E se ensinássemos o futuro? Por Luis Rasquilha
Porque continuamos a formar alunos para um mundo que já não existe?
Vivemos em plena era da mudança, onde tudo à nossa volta — tecnologia, ambiente, sociedade, trabalho — está em constante transformação. E, no entanto, as escolas e universidades continuam a ensinar como se o mundo estivesse parado. Continuamos a ensinar História (e bem!), mas esquecemo-nos de ensinar Futuro. E isso tem um custo.
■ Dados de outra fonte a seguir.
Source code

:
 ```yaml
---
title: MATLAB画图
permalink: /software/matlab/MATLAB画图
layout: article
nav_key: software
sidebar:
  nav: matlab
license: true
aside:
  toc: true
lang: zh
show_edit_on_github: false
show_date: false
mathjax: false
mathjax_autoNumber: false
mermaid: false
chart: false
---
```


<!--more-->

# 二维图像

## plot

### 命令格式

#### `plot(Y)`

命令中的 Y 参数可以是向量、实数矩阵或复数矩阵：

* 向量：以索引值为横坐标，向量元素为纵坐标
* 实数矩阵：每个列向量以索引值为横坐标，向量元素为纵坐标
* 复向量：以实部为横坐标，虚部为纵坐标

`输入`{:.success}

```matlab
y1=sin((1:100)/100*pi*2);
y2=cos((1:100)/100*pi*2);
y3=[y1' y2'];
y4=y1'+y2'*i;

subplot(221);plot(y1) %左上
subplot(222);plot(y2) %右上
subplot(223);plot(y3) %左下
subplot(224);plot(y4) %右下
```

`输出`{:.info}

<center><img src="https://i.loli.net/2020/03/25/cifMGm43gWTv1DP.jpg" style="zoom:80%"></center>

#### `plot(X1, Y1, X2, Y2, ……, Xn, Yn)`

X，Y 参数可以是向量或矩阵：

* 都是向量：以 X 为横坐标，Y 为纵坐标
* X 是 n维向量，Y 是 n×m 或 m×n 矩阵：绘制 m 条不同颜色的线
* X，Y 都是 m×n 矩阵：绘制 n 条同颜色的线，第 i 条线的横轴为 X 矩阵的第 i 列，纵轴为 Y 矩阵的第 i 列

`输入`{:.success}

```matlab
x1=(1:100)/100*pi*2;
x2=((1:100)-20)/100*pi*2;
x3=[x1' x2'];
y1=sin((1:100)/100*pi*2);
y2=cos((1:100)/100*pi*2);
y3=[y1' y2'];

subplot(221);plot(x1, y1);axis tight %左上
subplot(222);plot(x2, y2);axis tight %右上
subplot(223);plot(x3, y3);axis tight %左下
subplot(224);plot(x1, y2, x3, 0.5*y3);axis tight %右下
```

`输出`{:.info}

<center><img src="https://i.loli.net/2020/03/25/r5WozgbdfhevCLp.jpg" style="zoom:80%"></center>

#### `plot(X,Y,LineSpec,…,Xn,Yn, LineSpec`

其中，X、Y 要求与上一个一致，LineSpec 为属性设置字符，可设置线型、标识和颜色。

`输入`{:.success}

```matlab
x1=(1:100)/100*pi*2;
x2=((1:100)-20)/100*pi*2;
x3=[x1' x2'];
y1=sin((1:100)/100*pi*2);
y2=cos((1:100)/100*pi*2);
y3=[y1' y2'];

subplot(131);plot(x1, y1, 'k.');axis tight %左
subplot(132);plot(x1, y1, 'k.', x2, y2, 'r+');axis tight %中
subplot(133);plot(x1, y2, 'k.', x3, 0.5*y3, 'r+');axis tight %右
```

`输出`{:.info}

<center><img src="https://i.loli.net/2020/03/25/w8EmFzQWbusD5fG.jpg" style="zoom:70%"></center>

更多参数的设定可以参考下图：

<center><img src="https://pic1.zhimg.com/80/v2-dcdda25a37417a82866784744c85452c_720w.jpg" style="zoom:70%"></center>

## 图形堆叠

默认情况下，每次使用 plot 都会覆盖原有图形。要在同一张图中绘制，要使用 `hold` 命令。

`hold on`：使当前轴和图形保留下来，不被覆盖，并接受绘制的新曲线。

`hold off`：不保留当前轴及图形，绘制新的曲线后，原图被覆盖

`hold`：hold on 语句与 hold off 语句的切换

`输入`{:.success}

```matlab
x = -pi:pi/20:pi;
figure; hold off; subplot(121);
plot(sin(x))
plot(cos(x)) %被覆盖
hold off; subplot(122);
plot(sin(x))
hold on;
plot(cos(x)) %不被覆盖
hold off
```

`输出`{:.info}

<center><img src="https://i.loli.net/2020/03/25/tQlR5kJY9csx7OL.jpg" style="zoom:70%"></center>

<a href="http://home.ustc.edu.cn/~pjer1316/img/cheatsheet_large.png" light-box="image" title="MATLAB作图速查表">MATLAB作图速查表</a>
Ensinar o passado é importante: ajuda-nos a compreender de onde vimos, a aprender com os erros, a valorizar conquistas. Mas, quando esse é o foco quase exclusivo da educação, formamos mentes treinadas para analisar o que já foi — não o que pode vir a ser. E essa miopia pode ser fatal num mundo onde os desafios do amanhã exigem soluções que ainda nem existem hoje.
Foresight — ou pensamento de futuro — é a disciplina que estuda tendências, sinais emergentes, possíveis cenários e disrupções. Não se trata de prever com exatidão, mas de preparar para possibilidades. É uma competência estratégica, aplicada em governos, empresas e organizações de vanguarda. Mas raramente entra nas salas de aula.
Por que razão não ensinamos crianças a pensar no que o mundo pode ser em 2035? Por que não desafiamos os jovens do ensino secundário a imaginar os empregos que ainda não foram inventados? Por que os estudantes universitários não aprendem a mapear tendências, analisar sinais de mudança ou projetar soluções para futuros sustentáveis?
A verdade é que o sistema educativo está mais preocupado em certificar do que em preparar. Em manter do que em transformar. Em repetir do que em imaginar. Em preparar para o saber-fazer em vez de preparar para o saber-pensar.
Ferramentas de Estudo do Futuro que poderiam ser ensinadas:
- Análise de Tendências: Identificar padrões emergentes em tecnologia, sociedade, economia, ambiente ou comportamento humano.
- Deteção de Sinais Fracos: Observar pequenas mudanças que podem indicar grandes disrupções futuras.
- Construção de Cenários: Criar narrativas plausíveis sobre como o mundo pode evoluir em diferentes direções.
- Backcasting: Definir um futuro desejado e pensar estrategicamente para trás, até ao presente, para descobrir como lá chegar.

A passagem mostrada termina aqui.